In 1816, he became an adjutant to General Nikita Volkonsky and promotions followed rapidly. By 1823, he had been promoted to Colonel and left the General's service. He had several friends among the Decembrists and the courage to speak out on behalf of those who had been exiled or placed in custody. In 1827, he was given command of a Hussar regiment and, in 1830, took part in suppressing the November Uprising. The following year, he was promoted to Major-General. Over the next few years, he commanded light cavalry and Uhlan regiments, as well as the Hussars.

In addition to his military activities, he was an amateur artist and brought back numerous sketches from the battles he had seen during the Napoleonic campaigns. In 1820, he was one of the founders of the Imperial Society for the Encouragement of the Arts, together with Ivan Gagarin and Pyotr Kikin. Seven years later, he established a drawing school. Many of his sketches and watercolors are displayed in the buildings at Tsarskoye Selo.

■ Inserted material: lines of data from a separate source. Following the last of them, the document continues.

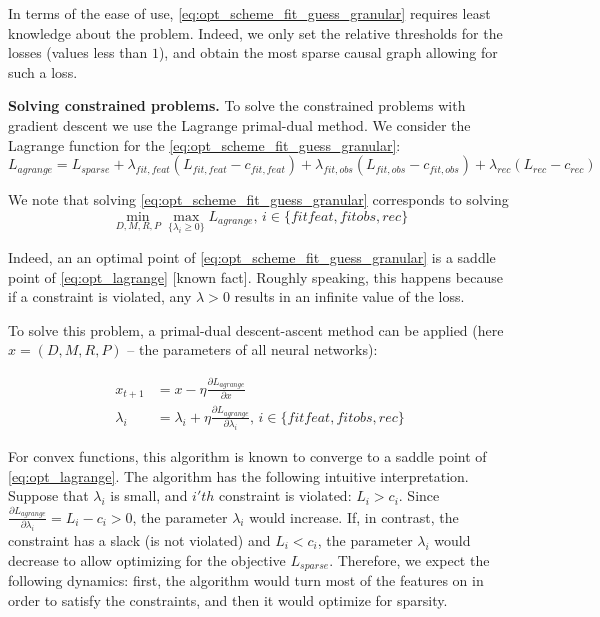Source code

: \documentclass[a4paper,11pt,oneside]{report}
\begin{document}
In terms of the ease of use, \autoref{eq:opt_scheme_fit_guess_granular} requires least knowledge about the problem. Indeed, we only set the relative thresholds for the losses (values less than $1$), and obtain the most sparse causal graph allowing for such a loss.

{\bf Solving constrained problems.} To solve the constrained problems with gradient descent we use the Lagrange primal-dual method. We consider the Lagrange function for the \autoref{eq:opt_scheme_fit_guess_granular}:
$$
L_{agrange}=L_{sparse}+\lambda_{fit, feat}(L_{fit, feat}-c_{fit, feat})+\lambda_{fit, obs}(L_{fit, obs}-c_{fit, obs})+\lambda_{rec}(L_{rec}-c_{rec})
$$

We note that solving \autoref{eq:opt_scheme_fit_guess_granular} corresponds to solving
\begin{equation}
\label{eq:opt_lagrange}
\min\limits_{D,M,R,P}\max\limits_{\{\lambda_i\geq 0\}}L_{agrange},\,i\in\{fitfeat, fitobs, rec\}
\end{equation}

Indeed, an an optimal point of \autoref{eq:opt_scheme_fit_guess_granular} is a saddle point of \autoref{eq:opt_lagrange} [known fact]. Roughly speaking, this happens because if a constraint is violated, any $\lambda>0$ results in an infinite value of the loss.

To solve this problem, a primal-dual descent-ascent method can be applied (here $x=(D,M,R,P)$ -- the parameters of all neural networks):

\begin{equation}
\label{eq:primaldual}
\begin{array}{rl}
x_{t+1}&=x-\eta\frac{\partial L_{agrange}}{\partial x}\\
\lambda_i&=\lambda_i+\eta\frac{\partial L_{agrange}}{\partial \lambda_i},\,i\in\{fitfeat,fitobs,rec\}
\end{array}
\end{equation}

For convex functions, this algorithm is known to converge to a saddle point of \autoref{eq:opt_lagrange}. The algorithm has the following intuitive interpretation. Suppose that $\lambda_i$ is small, and $i'th$ constraint is violated: $L_i>c_i$. Since $\frac{\partial L_{agrange}}{\partial \lambda_i}=L_i-c_i>0$, the parameter $\lambda_i$ would increase. If, in contrast, the constraint has a slack (is not violated) and $L_i<c_i$, the parameter $\lambda_i$ would decrease to allow optimizing for the objective $L_{sparse}$.
Therefore, we expect the following dynamics: first, the algorithm would turn most of the features on in order to satisfy the constraints, and then it would optimize for sparsity.
\end{document}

In 1835, he moved into the civil service and became a State Councillor at the Ministry of Internal Affairs. The awards he received during his military career include the Order of Saint Vladimir, Order of Saint Anna, the Medal "For the Capture of Paris" and the order Pour le Mérite.

His wife, Sofia, was maid of honor to Maria Feodorovna. His son, Emmanuil, was a portrait painter, art historian and noted Slavophile.